(Saved data entries)
■ ■ ■ ■
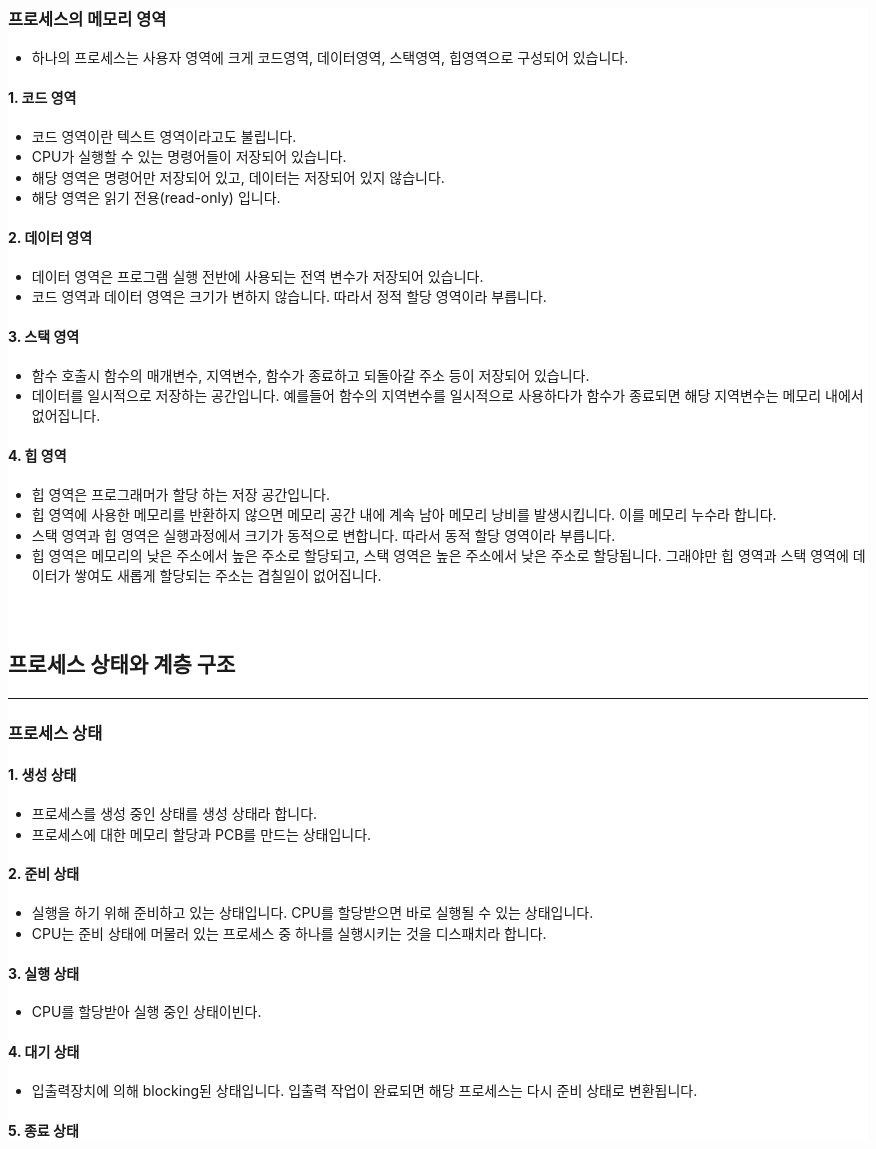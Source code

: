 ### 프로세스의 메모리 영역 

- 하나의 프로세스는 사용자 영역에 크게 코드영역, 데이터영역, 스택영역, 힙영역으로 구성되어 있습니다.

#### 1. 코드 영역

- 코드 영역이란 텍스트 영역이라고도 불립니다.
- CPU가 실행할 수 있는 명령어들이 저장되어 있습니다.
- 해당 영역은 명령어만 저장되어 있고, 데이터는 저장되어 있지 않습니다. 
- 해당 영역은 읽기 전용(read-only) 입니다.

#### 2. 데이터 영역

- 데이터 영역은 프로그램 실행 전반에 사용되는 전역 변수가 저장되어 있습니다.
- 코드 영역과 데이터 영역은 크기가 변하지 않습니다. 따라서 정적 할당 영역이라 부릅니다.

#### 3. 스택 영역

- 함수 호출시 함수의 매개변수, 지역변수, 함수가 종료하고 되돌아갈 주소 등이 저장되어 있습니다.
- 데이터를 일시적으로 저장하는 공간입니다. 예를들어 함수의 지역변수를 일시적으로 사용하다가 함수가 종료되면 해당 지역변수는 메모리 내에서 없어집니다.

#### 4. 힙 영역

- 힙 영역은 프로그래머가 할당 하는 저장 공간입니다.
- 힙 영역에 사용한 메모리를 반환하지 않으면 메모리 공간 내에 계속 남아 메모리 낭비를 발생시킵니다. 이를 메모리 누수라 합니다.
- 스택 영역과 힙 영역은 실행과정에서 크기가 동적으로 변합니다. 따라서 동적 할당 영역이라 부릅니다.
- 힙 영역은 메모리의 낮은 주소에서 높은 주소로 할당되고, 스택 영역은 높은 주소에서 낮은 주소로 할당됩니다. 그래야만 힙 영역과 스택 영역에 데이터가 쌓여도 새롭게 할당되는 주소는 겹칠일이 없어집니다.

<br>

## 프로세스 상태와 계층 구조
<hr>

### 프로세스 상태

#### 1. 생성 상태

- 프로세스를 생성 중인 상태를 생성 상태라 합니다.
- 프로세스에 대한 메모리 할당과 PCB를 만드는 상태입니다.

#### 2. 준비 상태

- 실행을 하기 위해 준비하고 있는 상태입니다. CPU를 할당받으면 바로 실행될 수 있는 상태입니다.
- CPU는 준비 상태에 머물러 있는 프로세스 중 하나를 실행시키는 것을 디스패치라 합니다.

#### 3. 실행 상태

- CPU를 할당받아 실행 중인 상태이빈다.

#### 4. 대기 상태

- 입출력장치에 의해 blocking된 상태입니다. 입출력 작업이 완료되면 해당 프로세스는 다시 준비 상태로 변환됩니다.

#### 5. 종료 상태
■ ■ ■ ■
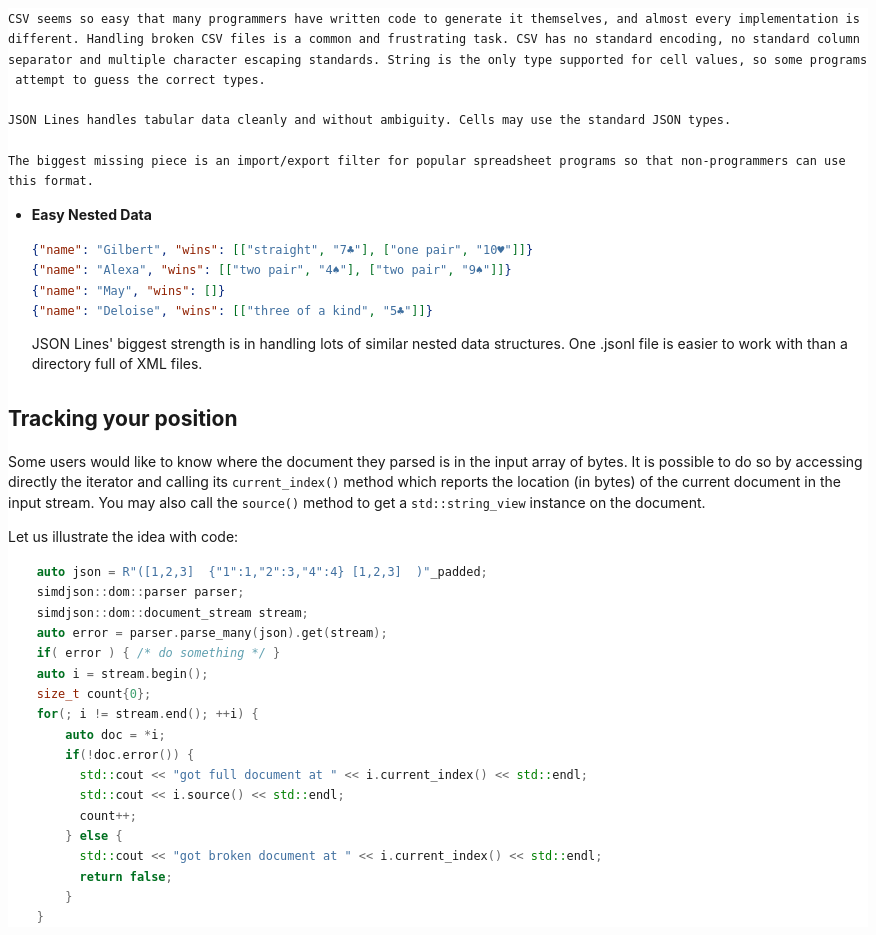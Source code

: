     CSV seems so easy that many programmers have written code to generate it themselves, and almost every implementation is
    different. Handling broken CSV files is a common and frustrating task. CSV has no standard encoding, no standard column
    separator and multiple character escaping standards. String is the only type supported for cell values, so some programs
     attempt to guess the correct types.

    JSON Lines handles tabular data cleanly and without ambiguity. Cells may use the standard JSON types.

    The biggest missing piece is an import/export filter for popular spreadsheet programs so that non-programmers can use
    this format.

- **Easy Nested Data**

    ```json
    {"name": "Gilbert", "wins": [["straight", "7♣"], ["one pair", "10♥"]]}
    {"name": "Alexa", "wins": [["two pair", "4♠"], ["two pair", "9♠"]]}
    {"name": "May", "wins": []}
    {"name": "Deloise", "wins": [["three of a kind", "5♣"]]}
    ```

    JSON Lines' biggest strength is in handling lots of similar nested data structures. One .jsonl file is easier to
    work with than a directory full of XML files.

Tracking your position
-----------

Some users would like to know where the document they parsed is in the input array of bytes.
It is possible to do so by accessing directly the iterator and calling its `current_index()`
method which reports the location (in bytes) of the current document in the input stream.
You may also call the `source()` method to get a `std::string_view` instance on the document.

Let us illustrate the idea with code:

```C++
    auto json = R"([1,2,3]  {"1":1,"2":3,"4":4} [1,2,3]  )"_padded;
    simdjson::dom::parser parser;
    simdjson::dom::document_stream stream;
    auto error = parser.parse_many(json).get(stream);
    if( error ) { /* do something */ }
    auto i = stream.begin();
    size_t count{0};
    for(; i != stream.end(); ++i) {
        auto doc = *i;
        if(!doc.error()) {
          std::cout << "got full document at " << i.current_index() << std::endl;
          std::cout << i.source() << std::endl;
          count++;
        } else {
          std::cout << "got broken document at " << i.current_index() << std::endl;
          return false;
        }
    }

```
■ ■ ■ ■
* WORK TO BE COMPLETED *
Your answer must be the lines above from the one containing "## 프로세스 상태와 계층 구조" to the one containing "#### 4. 대기 상태", both included, restated word for word.

* REPLY *
## 프로세스 상태와 계층 구조
<hr>

### 프로세스 상태

#### 1. 생성 상태

- 프로세스를 생성 중인 상태를 생성 상태라 합니다.
- 프로세스에 대한 메모리 할당과 PCB를 만드는 상태입니다.

#### 2. 준비 상태

- 실행을 하기 위해 준비하고 있는 상태입니다. CPU를 할당받으면 바로 실행될 수 있는 상태입니다.
- CPU는 준비 상태에 머물러 있는 프로세스 중 하나를 실행시키는 것을 디스패치라 합니다.

#### 3. 실행 상태

- CPU를 할당받아 실행 중인 상태이빈다.

#### 4. 대기 상태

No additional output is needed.